Repeat exactly the line containing "- インターフェースの実装では、すべてのメソッドを正しく実装する必要があります" and every line after it in the entries, and nothing besides.

# [Records to process]
● ● ● ●
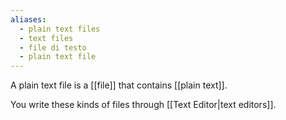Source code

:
 ```yaml
---
aliases:
  - plain text files
  - text files
  - file di testo
  - plain text file
---
```

A plain text file is a [[file]] that contains [[plain text]].

You write these kinds of files through [[Text Editor|text editors]].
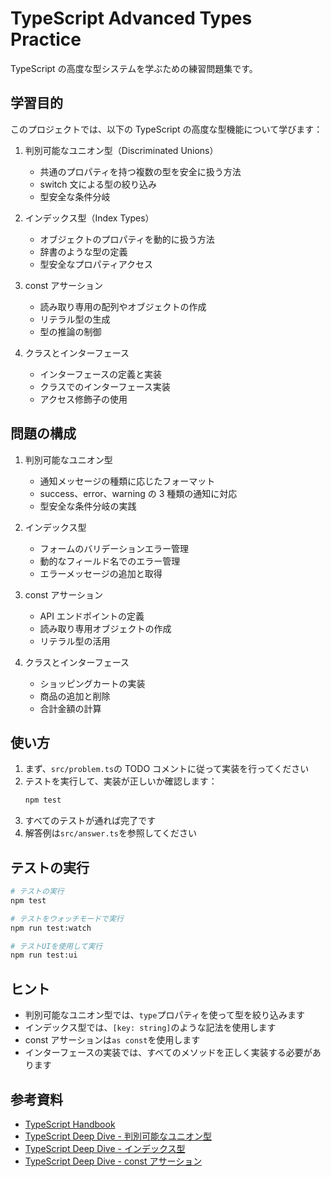 # TypeScript Advanced Types Practice

TypeScript の高度な型システムを学ぶための練習問題集です。

## 学習目的

このプロジェクトでは、以下の TypeScript の高度な型機能について学びます：

1. 判別可能なユニオン型（Discriminated Unions）

   - 共通のプロパティを持つ複数の型を安全に扱う方法
   - switch 文による型の絞り込み
   - 型安全な条件分岐

2. インデックス型（Index Types）

   - オブジェクトのプロパティを動的に扱う方法
   - 辞書のような型の定義
   - 型安全なプロパティアクセス

3. const アサーション

   - 読み取り専用の配列やオブジェクトの作成
   - リテラル型の生成
   - 型の推論の制御

4. クラスとインターフェース
   - インターフェースの定義と実装
   - クラスでのインターフェース実装
   - アクセス修飾子の使用

## 問題の構成

1. 判別可能なユニオン型

   - 通知メッセージの種類に応じたフォーマット
   - success、error、warning の 3 種類の通知に対応
   - 型安全な条件分岐の実践

2. インデックス型

   - フォームのバリデーションエラー管理
   - 動的なフィールド名でのエラー管理
   - エラーメッセージの追加と取得

3. const アサーション

   - API エンドポイントの定義
   - 読み取り専用オブジェクトの作成
   - リテラル型の活用

4. クラスとインターフェース
   - ショッピングカートの実装
   - 商品の追加と削除
   - 合計金額の計算

## 使い方

1. まず、`src/problem.ts`の TODO コメントに従って実装を行ってください
2. テストを実行して、実装が正しいか確認します：
   ```bash
   npm test
   ```
3. すべてのテストが通れば完了です
4. 解答例は`src/answer.ts`を参照してください

## テストの実行

```bash
# テストの実行
npm test

# テストをウォッチモードで実行
npm run test:watch

# テストUIを使用して実行
npm run test:ui
```

## ヒント

- 判別可能なユニオン型では、`type`プロパティを使って型を絞り込みます
- インデックス型では、`[key: string]`のような記法を使用します
- const アサーションは`as const`を使用します
- インターフェースの実装では、すべてのメソッドを正しく実装する必要があります

## 参考資料

- [TypeScript Handbook](https://www.typescriptlang.org/docs/handbook/intro.html)
- [TypeScript Deep Dive - 判別可能なユニオン型](https://basarat.gitbook.io/typescript/type-system/discriminated-unions)
- [TypeScript Deep Dive - インデックス型](https://basarat.gitbook.io/typescript/type-system/index-signatures)
- [TypeScript Deep Dive - const アサーション](https://basarat.gitbook.io/typescript/type-system/literal-types#const-assertions)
● ● ● ●
# [Answer to the problem]
- インターフェースの実装では、すべてのメソッドを正しく実装する必要があります

## 参考資料

- [TypeScript Handbook](https://www.typescriptlang.org/docs/handbook/intro.html)
- [TypeScript Deep Dive - 判別可能なユニオン型](https://basarat.gitbook.io/typescript/type-system/discriminated-unions)
- [TypeScript Deep Dive - インデックス型](https://basarat.gitbook.io/typescript/type-system/index-signatures)
- [TypeScript Deep Dive - const アサーション](https://basarat.gitbook.io/typescript/type-system/literal-types#const-assertions)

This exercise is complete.